The Code of Conduct did not specifically state a preference for using pronouns when a user's pronouns are unknown. I personally use singular they for this purpose. Others might use a different pronoun, and that's ok, when the user's pronouns are not known. In that sense, there is no "preferred pronoun".
However, when the user's pronouns are known (particularly if they are expressly stated by the user), everyone is expected to make a good faith effort to use them. This isn't a "preferred" pronoun either. It's the person's pronoun.
Generally speaking, using she or he is easy to understand. Most people are familiar with those pronouns and are polite about being corrected. For instance, we can understand not wanting to be called he when we're actually she, even if we don't really mind if that happens to us specifically. So that part of the policy -- let's make sure we respect people's pronouns -- makes sense to pretty much everybody. If you know I'm he and you consistently refer to me as she, even after I have asked you not to, that violates our fundamental "Be Nice" policy.
Where it gets harder is when we talk about gender identity. Online, we're just usernames. I can tell you I'm he without any baggage of your perception of my gender, and we're not sharing a bathroom, so I'm not in a position where I have to justify my identity. I can just be he because I said that's who I am.
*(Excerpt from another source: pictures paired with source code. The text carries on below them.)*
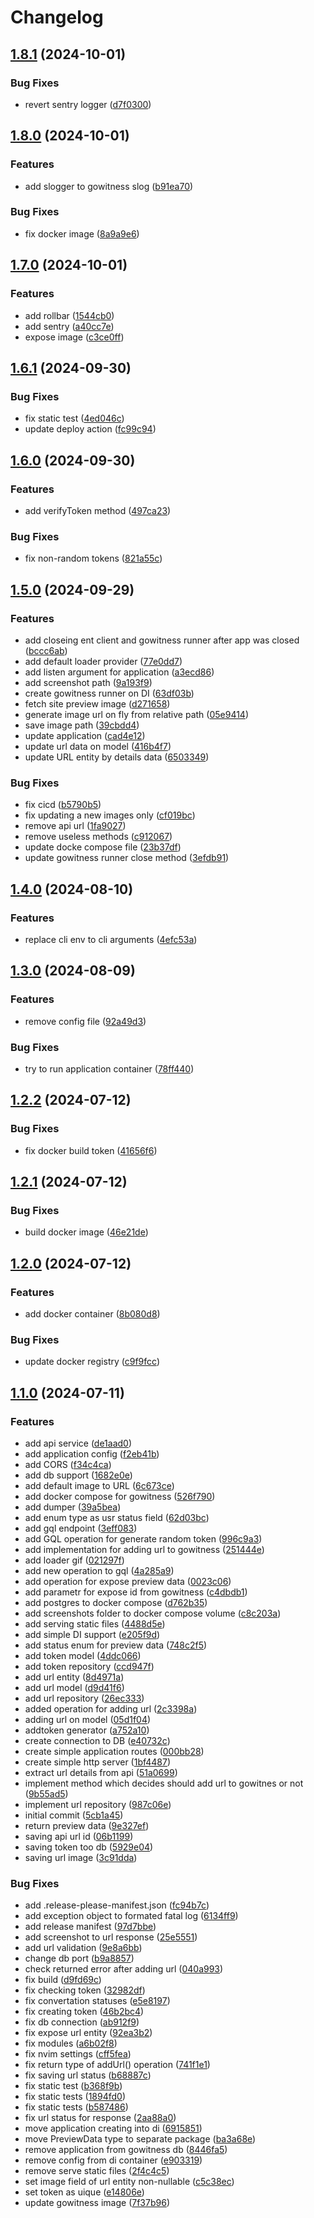 # Changelog

## [1.8.1](https://github.com/wert2all/previewly-backend/compare/v1.8.0...v1.8.1) (2024-10-01)


### Bug Fixes

* revert sentry logger ([d7f0300](https://github.com/wert2all/previewly-backend/commit/d7f03001162263f07b85ed59ce19a3b3ea5531cc))

## [1.8.0](https://github.com/wert2all/previewly-backend/compare/v1.7.0...v1.8.0) (2024-10-01)


### Features

* add slogger to gowitness slog ([b91ea70](https://github.com/wert2all/previewly-backend/commit/b91ea70fd0df6b68c304cd90b0eb43136718eeb8))


### Bug Fixes

* fix docker image ([8a9a9e6](https://github.com/wert2all/previewly-backend/commit/8a9a9e61075dafdbcef897a36917f55fb732594b))

## [1.7.0](https://github.com/wert2all/previewly-backend/compare/v1.6.1...v1.7.0) (2024-10-01)


### Features

* add rollbar ([1544cb0](https://github.com/wert2all/previewly-backend/commit/1544cb09d0f7e2a68abfdd57fe998995522062b1))
* add sentry ([a40cc7e](https://github.com/wert2all/previewly-backend/commit/a40cc7e80b2634656092c78bc3135cd005de6a59))
* expose image ([c3ce0ff](https://github.com/wert2all/previewly-backend/commit/c3ce0ff813df5924bcd42f4fdd9a456ae95fbc63))

## [1.6.1](https://github.com/wert2all/previewly-backend/compare/v1.6.0...v1.6.1) (2024-09-30)


### Bug Fixes

* fix static test ([4ed046c](https://github.com/wert2all/previewly-backend/commit/4ed046c117f606785fef4630b47e6241aa69af43))
* update deploy action ([fc99c94](https://github.com/wert2all/previewly-backend/commit/fc99c9419aaed231e410f3babf82ea3a8a1b0bdc))

## [1.6.0](https://github.com/wert2all/previewly-backend/compare/v1.5.0...v1.6.0) (2024-09-30)


### Features

* add verifyToken method ([497ca23](https://github.com/wert2all/previewly-backend/commit/497ca2337f9952ceb919ff33d0eb2dd9b7366e9b))


### Bug Fixes

* fix non-random tokens ([821a55c](https://github.com/wert2all/previewly-backend/commit/821a55c30704af2ba9ab34b73383d398f96bdd67))

## [1.5.0](https://github.com/wert2all/previewly-backend/compare/v1.4.0...v1.5.0) (2024-09-29)


### Features

* add closeing ent client and gowitness runner after app was closed ([bccc6ab](https://github.com/wert2all/previewly-backend/commit/bccc6ab473433deed726edc013bb297825c75ec2))
* add default loader provider ([77e0dd7](https://github.com/wert2all/previewly-backend/commit/77e0dd79fc3583fac37e3d1dd84260bbeb751cbd))
* add listen argument for application ([a3ecd86](https://github.com/wert2all/previewly-backend/commit/a3ecd8649ab8a82aaeaf2345cbe02e38657e949f))
* add screenshot path ([9a193f9](https://github.com/wert2all/previewly-backend/commit/9a193f945912324c65dd2deaf663b2c3c442b93d))
* create gowitness runner on DI ([63df03b](https://github.com/wert2all/previewly-backend/commit/63df03ba4c5a91420f65e8dd9c0a02b0108189b6))
* fetch site preview image ([d271658](https://github.com/wert2all/previewly-backend/commit/d271658b688b6969083d0cdeafb0d2cd0981a4a4))
* generate image url on fly from relative path ([05e9414](https://github.com/wert2all/previewly-backend/commit/05e941427c0ccabc42b9b6428b9ae551830c2ff6))
* save image path ([39cbdd4](https://github.com/wert2all/previewly-backend/commit/39cbdd44741b4c9b1c92cc9502cf5198623b245e))
* update application ([cad4e12](https://github.com/wert2all/previewly-backend/commit/cad4e1284fb220299474f7fefa68114cb0b32ee1))
* update url data on model ([416b4f7](https://github.com/wert2all/previewly-backend/commit/416b4f7433e5ea835dfde9b25a6dfbfdf5c2bcc8))
* update URL entity by details data ([6503349](https://github.com/wert2all/previewly-backend/commit/6503349608fc2bd53e38d5dca1a03253700b05e6))


### Bug Fixes

* fix cicd ([b5790b5](https://github.com/wert2all/previewly-backend/commit/b5790b5c4cab0d519767528f108a8e13b1b9842b))
* fix updating a new images only ([cf019bc](https://github.com/wert2all/previewly-backend/commit/cf019bcf6ce71d54eeda8d1482d75b8b51a72517))
* remove api url ([1fa9027](https://github.com/wert2all/previewly-backend/commit/1fa902769be1cd42bf2dc276e67208fdbff6302a))
* remove useless methods ([c912067](https://github.com/wert2all/previewly-backend/commit/c9120670c505ba178c96fb860e69bcafc4288e4c))
* update docke compose file ([23b37df](https://github.com/wert2all/previewly-backend/commit/23b37dfe723f5e82adea7450ad971cef9ceb4697))
* update gowitness runner close method ([3efdb91](https://github.com/wert2all/previewly-backend/commit/3efdb91cc37bf5a5b50bd4089e2847a156dace2a))

## [1.4.0](https://github.com/wert2all/wsw-backend/compare/v1.3.0...v1.4.0) (2024-08-10)


### Features

* replace cli env to  cli arguments ([4efc53a](https://github.com/wert2all/wsw-backend/commit/4efc53a55da8e5bfc7c160960ffce887c187a2be))

## [1.3.0](https://github.com/wert2all/wsw-backend/compare/v1.2.2...v1.3.0) (2024-08-09)


### Features

* remove config file ([92a49d3](https://github.com/wert2all/wsw-backend/commit/92a49d37f806f4fe2c5f3bd366177262d51233b8))


### Bug Fixes

* try to run application container ([78ff440](https://github.com/wert2all/wsw-backend/commit/78ff440557ee8043182d1db8f876a3c0550abb55))

## [1.2.2](https://github.com/wert2all/wsw-backend/compare/v1.2.1...v1.2.2) (2024-07-12)


### Bug Fixes

* fix docker build token ([41656f6](https://github.com/wert2all/wsw-backend/commit/41656f6ae54aad0bd9b7ba4f0b305ec266d5a33e))

## [1.2.1](https://github.com/wert2all/wsw-backend/compare/v1.2.0...v1.2.1) (2024-07-12)


### Bug Fixes

* build docker image ([46e21de](https://github.com/wert2all/wsw-backend/commit/46e21de042d870b916df675793fdec1c65131b16))

## [1.2.0](https://github.com/wert2all/wsw-backend/compare/v1.1.0...v1.2.0) (2024-07-12)


### Features

* add docker container ([8b080d8](https://github.com/wert2all/wsw-backend/commit/8b080d8ddd4eee9e2812610ce51b5ad878c67169))


### Bug Fixes

* update docker registry ([c9f9fcc](https://github.com/wert2all/wsw-backend/commit/c9f9fcc97737366c15ec5f7fce70ec1fc612f180))

## [1.1.0](https://github.com/wert2all/wsw-backend/compare/v1.0.0...v1.1.0) (2024-07-11)


### Features

* add api service ([de1aad0](https://github.com/wert2all/wsw-backend/commit/de1aad003795ef8bf631ebc519e827253f7b66bb))
* add application config ([f2eb41b](https://github.com/wert2all/wsw-backend/commit/f2eb41b54d3f4830e3681b754cc137142e7147fd))
* add CORS ([f34c4ca](https://github.com/wert2all/wsw-backend/commit/f34c4cadf6bf397b4623467c00edba44efbc4d60))
* add db support ([1682e0e](https://github.com/wert2all/wsw-backend/commit/1682e0e2f794aa9cc1dea611f11abb625b305dc6))
* add default image to URL ([6c673ce](https://github.com/wert2all/wsw-backend/commit/6c673ce936ca8c8871c91c36895e6e6cc28cfff4))
* add docker compose for gowitness ([526f790](https://github.com/wert2all/wsw-backend/commit/526f790d748c31eb4bc72dee8ecf6bec8d7e12ce))
* add dumper ([39a5bea](https://github.com/wert2all/wsw-backend/commit/39a5bea05cb81fea50558d6b5c0dfd12fcb8d662))
* add enum type as usr status field ([62d03bc](https://github.com/wert2all/wsw-backend/commit/62d03bc99a00de3fc50ba677910d0023778774ae))
* add gql endpoint ([3eff083](https://github.com/wert2all/wsw-backend/commit/3eff083d190a76ee8c41c840e1bd0f64b2fa759c))
* add GQL operation for generate random token ([996c9a3](https://github.com/wert2all/wsw-backend/commit/996c9a3c3024affeaa6cba9486ca06a276618579))
* add implementation for adding url to gowitness ([251444e](https://github.com/wert2all/wsw-backend/commit/251444e864f576e0b814361bc3cf72892f365d15))
* add loader gif ([021297f](https://github.com/wert2all/wsw-backend/commit/021297fa5d572131a7c3354184c31c583ac3690a))
* add new operation to gql ([4a285a9](https://github.com/wert2all/wsw-backend/commit/4a285a986cd13a6b422eaf50c6a03c4a7e722147))
* add operation for expose preview data ([0023c06](https://github.com/wert2all/wsw-backend/commit/0023c0637945ff2dd644b35359545ebf8906f8b6))
* add parametr for expose id from gowitness ([c4dbdb1](https://github.com/wert2all/wsw-backend/commit/c4dbdb10568ed5c69bd38d0489681ba017584f87))
* add postgres to docker compose ([d762b35](https://github.com/wert2all/wsw-backend/commit/d762b353ad18e647c713c66a9fb9ec96b1b29ddf))
* add screenshots folder to docker compose volume ([c8c203a](https://github.com/wert2all/wsw-backend/commit/c8c203a244ed0519c95a10c7a09d6d5dc5b1ef86))
* add serving static files ([4488d5e](https://github.com/wert2all/wsw-backend/commit/4488d5e7038e9aba62b98765e54ceabacbcae7fa))
* add simple DI support ([e205f9d](https://github.com/wert2all/wsw-backend/commit/e205f9d5439599e24e2b2ef02163c88d4df0b429))
* add status enum for preview data ([748c2f5](https://github.com/wert2all/wsw-backend/commit/748c2f55899c9f2d646d7d8e91f2a93352edb7d3))
* add token model ([4ddc066](https://github.com/wert2all/wsw-backend/commit/4ddc066963801e1649875797607de27f24a209d7))
* add token repository ([ccd947f](https://github.com/wert2all/wsw-backend/commit/ccd947f79fc693d5ab80dd05ef0e6bb91dd76e83))
* add url entity ([8d4971a](https://github.com/wert2all/wsw-backend/commit/8d4971a30479a6667cc6ebe3b5144bd8973bd38f))
* add url model ([d9d41f6](https://github.com/wert2all/wsw-backend/commit/d9d41f6b259bbe4c1f7301bbf3d80ad2577a21c1))
* add url repository ([26ec333](https://github.com/wert2all/wsw-backend/commit/26ec333921e12a2f68d37fec0eed33d0af3adaa8))
* added operation for adding url ([2c3398a](https://github.com/wert2all/wsw-backend/commit/2c3398a454560bff1eef4577d1f71cc54a551fc5))
* adding url on model ([05d1f04](https://github.com/wert2all/wsw-backend/commit/05d1f044de7fe6c28bee89f51d188b47e08b1d4f))
* addtoken generator ([a752a10](https://github.com/wert2all/wsw-backend/commit/a752a1042569515299a6b4f6c95917b3cfda338b))
* create connection to DB ([e40732c](https://github.com/wert2all/wsw-backend/commit/e40732c5cbf8dfb73c6615bc5c3ec6aea186a192))
* create simple application routes ([000bb28](https://github.com/wert2all/wsw-backend/commit/000bb28ec8725cdc20cb6fa5143e3bcda1b5f334))
* create simple http server ([1bf4487](https://github.com/wert2all/wsw-backend/commit/1bf4487343310ad1ef55eeb771b8ec61ab2ce7b5))
* extract url details from api ([51a0699](https://github.com/wert2all/wsw-backend/commit/51a0699b33406ce3c0e3fe7d183d265a5e60a120))
* implement method which decides should add url to gowitnes or not ([9b55ad5](https://github.com/wert2all/wsw-backend/commit/9b55ad579e96bdd2d5a260cb7022fb83d86ef67a))
* implement url repository ([987c06e](https://github.com/wert2all/wsw-backend/commit/987c06eafa766425a0a20cc56aedf9023f52f412))
* initial commit ([5cb1a45](https://github.com/wert2all/wsw-backend/commit/5cb1a4550d34a50b8f78a673c91ad4303e2c091e))
* return preview data ([9e327ef](https://github.com/wert2all/wsw-backend/commit/9e327ef7aece9d7e172becaf898254db3d39d047))
* saving api url id ([06b1199](https://github.com/wert2all/wsw-backend/commit/06b1199f36e8ab40592b01c7bd7ab0856fcd214e))
* saving token too db ([5929e04](https://github.com/wert2all/wsw-backend/commit/5929e0460f5689630ab0810b2bb2a39d639e57e4))
* saving url image ([3c91dda](https://github.com/wert2all/wsw-backend/commit/3c91ddae48a6bb372ad844962900e4a4a8de6d4f))


### Bug Fixes

* add .release-please-manifest.json ([fc94b7c](https://github.com/wert2all/wsw-backend/commit/fc94b7c19676f024ba6a9822e0a975fc522b40b3))
* add exception object to formated fatal log ([6134ff9](https://github.com/wert2all/wsw-backend/commit/6134ff9d65f3920935cec4484d1e468c5bb6e590))
* add release manifest ([97d7bbe](https://github.com/wert2all/wsw-backend/commit/97d7bbe920cc1c0e0dcc2fa39ae3a2b67b1e4b24))
* add screenshot to url response ([25e5551](https://github.com/wert2all/wsw-backend/commit/25e55511dc3f88a735d2dbfe9dd5d01fcee8b203))
* add url validation ([9e8a6bb](https://github.com/wert2all/wsw-backend/commit/9e8a6bb34e0fa24e88b638478437f11e8e425ffa))
* change db port ([b9a8857](https://github.com/wert2all/wsw-backend/commit/b9a8857a1e602fad5fb67dfd69f58524ad4b22a3))
* check returned error after adding url ([040a993](https://github.com/wert2all/wsw-backend/commit/040a993b42192d83094bf8960462b8adfb42af20))
* fix build ([d9fd69c](https://github.com/wert2all/wsw-backend/commit/d9fd69cc0faa93004394cb737faf4ee58e545399))
* fix checking token ([32982df](https://github.com/wert2all/wsw-backend/commit/32982df0d5b6c70b96ade258b4e24d4443d0764d))
* fix convertation statuses ([e5e8197](https://github.com/wert2all/wsw-backend/commit/e5e819744c44a6228c9c5ed2dac0422b5277d597))
* fix creating token ([46b2bc4](https://github.com/wert2all/wsw-backend/commit/46b2bc4751f56ee0d02f2af181194412c3fdb765))
* fix db connection ([ab912f9](https://github.com/wert2all/wsw-backend/commit/ab912f9f2089f4243f9ec5d2b51490ed023c2440))
* fix expose url entity ([92ea3b2](https://github.com/wert2all/wsw-backend/commit/92ea3b2cdcfffd8731a3ef88198454b864071e0c))
* fix modules ([a6b02f8](https://github.com/wert2all/wsw-backend/commit/a6b02f8d3128ed0af501d50ecdce0585d58494b2))
* fix nvim settings ([cff5fea](https://github.com/wert2all/wsw-backend/commit/cff5feac48d47d375d04ed12acb9935d78ff55cd))
* fix return type of addUrl() operation ([741f1e1](https://github.com/wert2all/wsw-backend/commit/741f1e196081c9143b2e61c83b9af2fd0e013e4b))
* fix saving url status ([b68887c](https://github.com/wert2all/wsw-backend/commit/b68887c1f70ce6f032b821c2fc14c4976beea743))
* fix static test ([b368f9b](https://github.com/wert2all/wsw-backend/commit/b368f9b6e9d149f6f629c39bd4273bc56c5650d9))
* fix static tests ([1894fd0](https://github.com/wert2all/wsw-backend/commit/1894fd00883f071a3b27bbf5851192e6b483bb60))
* fix static tests ([b587486](https://github.com/wert2all/wsw-backend/commit/b587486c9eadedfc8c778871547e1f3bb42ef54f))
* fix url status for response ([2aa88a0](https://github.com/wert2all/wsw-backend/commit/2aa88a00d50461fd717cbe4b6c1f229363f7acbd))
* move application creating into di ([6915851](https://github.com/wert2all/wsw-backend/commit/6915851133b49d1c2db4eaa845c327405b7a6ed4))
* move PreviewData type to separate package ([ba3a68e](https://github.com/wert2all/wsw-backend/commit/ba3a68e49758d555c86b530c89f25a42dcc3134a))
* remove application from gowitness db ([8446fa5](https://github.com/wert2all/wsw-backend/commit/8446fa5504f7f71e1da7780933a087b235d8f428))
* remove config from di container ([e903319](https://github.com/wert2all/wsw-backend/commit/e9033196e1bba06e594ad0f9e00ebabde4ddaf67))
* remove serve static files ([2f4c4c5](https://github.com/wert2all/wsw-backend/commit/2f4c4c5a0a2b23337674e5eefb9d9975f2565474))
* set image field of url entity non-nullable ([c5c38ec](https://github.com/wert2all/wsw-backend/commit/c5c38ec09fc447cbd7bb02dce87bd710ded98eee))
* set token as uique ([e14806e](https://github.com/wert2all/wsw-backend/commit/e14806e2024aa6a73a7a33c9f930a2e6b71264ff))
* update gowitness image ([7f37b96](https://github.com/wert2all/wsw-backend/commit/7f37b96f3720bfe29d0f356bce771286c9fcc113))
But not everyone feels like they fit neatly into a binary gender pattern, meaning they don't necessarily feel like he or she fits right. They might feel gender-neutral, or gender fluid (their experience changes over time), or somewhere sort of in-between he and she, and we call this "nonbinary gender" (or enby). I can't describe the enby experience because I'm not, but all I really need to know is that they feel like a different pronoun is the right pronoun for them. That's commonly they -- it's by far the most common amongst all the enby people I know -- in part, I think, because we are already used to using singular they when gender is unspecified or to specifically obscure gender. There are also neopronouns, which Tonepoet has linked resources for.
I believe these usages are in the OED, but even if they are not, I encourage you to use them when asked. Here is the thing. It's not about whether a person's pronoun is grammatical in your perception of what's proper. It's about that person's identity as a human being. I would be hurt and upset if other people argued whether it was grammatical to refer to me as he, and if they were further offended when they offered to refer to me by some other pronoun that was "proper" so long as it was not that one and I said no because I'm he not some other pronoun.
Again, the change to the Code of Conduct is not intended to punish people who are trying. We know it's difficult, especially for non-native speakers and especially for non-native speakers of gendered languages. The important thing is that we all try to respect people's identities.
Thank you for asking. I know that many, many, probably all of my transgender and genderqueer friends are tired of having to explain it to everyone. I have done my best to accurately represent their viewpoint in an effort to spare them having to do it again, but I welcome education if I have missed the mark.